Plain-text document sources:
################

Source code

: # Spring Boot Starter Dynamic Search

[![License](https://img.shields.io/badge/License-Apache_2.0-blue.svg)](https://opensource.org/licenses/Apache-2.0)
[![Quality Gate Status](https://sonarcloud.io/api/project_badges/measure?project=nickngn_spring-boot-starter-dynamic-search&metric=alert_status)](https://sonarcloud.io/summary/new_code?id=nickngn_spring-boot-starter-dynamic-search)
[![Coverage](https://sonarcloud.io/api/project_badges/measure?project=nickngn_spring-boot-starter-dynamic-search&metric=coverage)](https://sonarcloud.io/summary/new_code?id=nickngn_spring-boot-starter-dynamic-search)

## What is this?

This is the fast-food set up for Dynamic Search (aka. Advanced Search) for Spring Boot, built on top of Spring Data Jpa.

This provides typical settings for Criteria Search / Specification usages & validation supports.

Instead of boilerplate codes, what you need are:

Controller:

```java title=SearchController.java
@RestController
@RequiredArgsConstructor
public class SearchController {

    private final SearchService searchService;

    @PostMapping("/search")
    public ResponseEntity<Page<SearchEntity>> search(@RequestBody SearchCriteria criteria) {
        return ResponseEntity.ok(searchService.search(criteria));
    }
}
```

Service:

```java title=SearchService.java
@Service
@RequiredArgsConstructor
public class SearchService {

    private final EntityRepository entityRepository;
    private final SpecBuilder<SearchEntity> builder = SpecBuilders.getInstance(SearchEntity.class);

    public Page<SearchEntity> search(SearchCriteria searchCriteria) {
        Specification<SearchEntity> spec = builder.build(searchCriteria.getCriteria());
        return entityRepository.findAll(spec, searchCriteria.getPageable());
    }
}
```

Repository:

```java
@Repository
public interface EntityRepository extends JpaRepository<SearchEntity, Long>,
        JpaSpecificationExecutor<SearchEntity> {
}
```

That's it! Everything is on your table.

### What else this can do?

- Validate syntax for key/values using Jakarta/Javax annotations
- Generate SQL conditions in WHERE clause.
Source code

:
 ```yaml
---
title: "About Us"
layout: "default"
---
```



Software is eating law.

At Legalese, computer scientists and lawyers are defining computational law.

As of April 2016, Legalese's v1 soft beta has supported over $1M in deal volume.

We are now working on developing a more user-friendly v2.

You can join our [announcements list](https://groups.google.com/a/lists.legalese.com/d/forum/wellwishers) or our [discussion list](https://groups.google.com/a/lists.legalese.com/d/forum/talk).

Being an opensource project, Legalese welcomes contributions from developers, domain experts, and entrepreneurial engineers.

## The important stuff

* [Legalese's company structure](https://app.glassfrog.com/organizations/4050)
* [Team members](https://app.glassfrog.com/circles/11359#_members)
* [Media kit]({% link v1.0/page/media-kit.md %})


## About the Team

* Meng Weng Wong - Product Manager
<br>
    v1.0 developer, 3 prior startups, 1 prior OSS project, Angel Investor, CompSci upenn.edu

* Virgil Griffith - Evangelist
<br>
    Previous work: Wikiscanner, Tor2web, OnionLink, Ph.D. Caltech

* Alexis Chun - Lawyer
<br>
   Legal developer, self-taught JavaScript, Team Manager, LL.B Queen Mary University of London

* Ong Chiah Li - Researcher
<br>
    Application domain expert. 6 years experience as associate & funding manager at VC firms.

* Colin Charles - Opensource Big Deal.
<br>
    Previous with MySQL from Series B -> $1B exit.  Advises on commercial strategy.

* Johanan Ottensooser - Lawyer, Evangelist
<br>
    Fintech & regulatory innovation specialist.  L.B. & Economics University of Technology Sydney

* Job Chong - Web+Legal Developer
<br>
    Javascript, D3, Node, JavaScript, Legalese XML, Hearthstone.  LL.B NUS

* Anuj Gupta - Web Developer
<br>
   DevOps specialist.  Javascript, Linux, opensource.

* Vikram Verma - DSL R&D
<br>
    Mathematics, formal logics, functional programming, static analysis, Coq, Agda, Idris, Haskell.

################

Your assignment — Begin at the line that has "- Generate SQL conditions in WHERE clause." in the entries above; stop after the line that has "We are now working". Transcribe exactly those lines and no others.

Response for this exercise —
- Generate SQL conditions in WHERE clause.
Source code

:
 ```yaml
---
title: "About Us"
layout: "default"
---
```



Software is eating law.

At Legalese, computer scientists and lawyers are defining computational law.

As of April 2016, Legalese's v1 soft beta has supported over $1M in deal volume.

We are now working on developing a more user-friendly v2.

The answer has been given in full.